“啊——!”
“我的眼睛!”
“上帝啊!”
“趴下!快趴下!”
车间里瞬间乱成一团。猝不及防的弹雨从各个方向灌入,根本没有明确的射击轨迹,只有无处不在的死亡呼啸!
一个站在窗边的汉子惨叫一声,被几发子弹同时击中胸口,像个破布娃娃一样向后倒去。
另一个试图举枪还击的家伙,手刚抬起来,整条手臂就被打烂,鲜血和碎骨喷了一地。
惨叫声、咒骂声、哭喊声、子弹撞击金属的巨响混杂在一起,奏响了一曲死亡交响乐。
铁砧在枪响的瞬间就猛地扑倒在地,连滚带爬地躲到一台沉重的废弃冲床后面。子弹叮叮当当地打在冲床厚重的钢铁外壳上,溅起一连串火花
这他妈是什么火力?!自动武器?难道是机关枪吗?而且这么多?!警察不可能有这种装备!是军队?那个顾问真的敢调军队?!
孩子们,你们觉得我还能活吗?
“还击!都他妈还击啊!” 他声嘶力竭地吼叫着,举起手中的毛瑟步枪,朝着记忆中子弹射来的方向盲目开了一枪。
“砰!”
他的枪声在MP18的怒吼中微弱得可怜。而这一枪,也立刻招来了更猛烈的报复。
“哒哒哒哒——!”
至少两支MP18瞬间锁定了他藏身的油桶区域。子弹如同金属洪流,要不是他提前就扑倒到了承重柱后面 自己已经成筛子了
“不要露头!不要露头!” 铁砧血红着眼睛吼道
对方的火力太猛了,太密集了,完全覆盖了整个车间出口和窗口区域。他们就像被关在铁笼子里,承受着来自四面八方的金属风暴洗礼。

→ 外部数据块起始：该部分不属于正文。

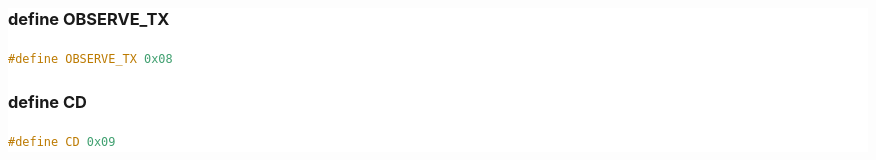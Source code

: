 



























### define OBSERVE_TX

```cpp
#define OBSERVE_TX 0x08
```





























### define CD

```cpp
#define CD 0x09
```

















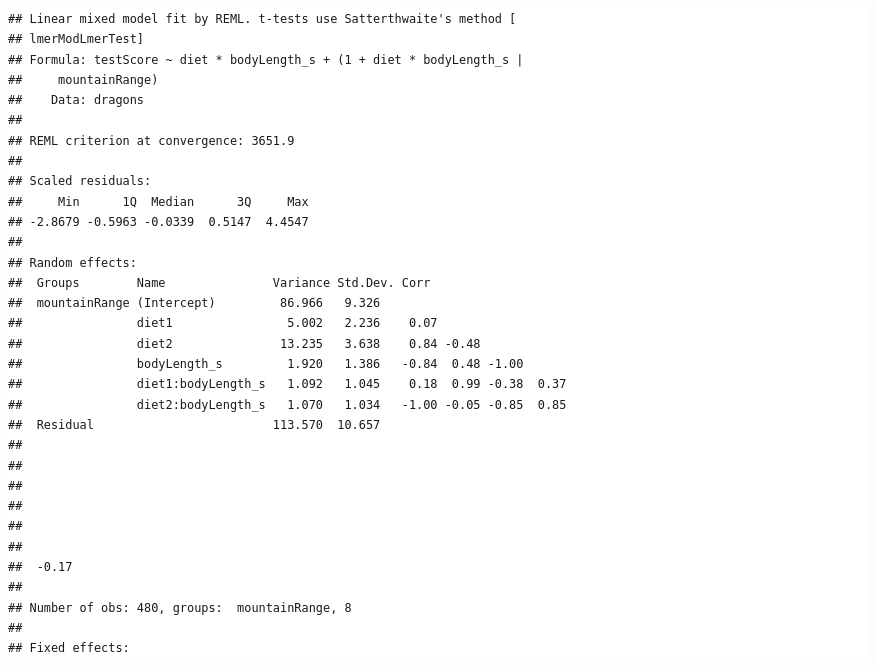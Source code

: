     ## Linear mixed model fit by REML. t-tests use Satterthwaite's method [
    ## lmerModLmerTest]
    ## Formula: testScore ~ diet * bodyLength_s + (1 + diet * bodyLength_s |
    ##     mountainRange)
    ##    Data: dragons
    ##
    ## REML criterion at convergence: 3651.9
    ##
    ## Scaled residuals:
    ##     Min      1Q  Median      3Q     Max
    ## -2.8679 -0.5963 -0.0339  0.5147  4.4547
    ##
    ## Random effects:
    ##  Groups        Name               Variance Std.Dev. Corr
    ##  mountainRange (Intercept)         86.966   9.326
    ##                diet1                5.002   2.236    0.07
    ##                diet2               13.235   3.638    0.84 -0.48
    ##                bodyLength_s         1.920   1.386   -0.84  0.48 -1.00
    ##                diet1:bodyLength_s   1.092   1.045    0.18  0.99 -0.38  0.37
    ##                diet2:bodyLength_s   1.070   1.034   -1.00 -0.05 -0.85  0.85
    ##  Residual                         113.570  10.657
    ##
    ##
    ##
    ##
    ##
    ##
    ##  -0.17
    ##
    ## Number of obs: 480, groups:  mountainRange, 8
    ##
    ## Fixed effects:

他的手下们早就被打懵了。这些街头混混,欺负平民、打劫商铺时或许还能鼓起凶性。
但在这种完全不对等的压制下,他们那点可怜的勇气和凶悍瞬间瓦解。
很多人趴在地上瑟瑟发抖,连枪都握不稳。偶尔有几个胆大的试图朝外射击,但往往刚露出一点身体,就会招来精准的长点射,非死即伤。
战斗进行了不到三分钟。车间里已经躺下了二十几具尸体,还有至少同样数量的人受伤,在血泊中呻吟。
刺鼻的血腥味、硝烟味混合在一起,令人作呕。还活着的人被彻底压制,别说还击,连头都不敢抬。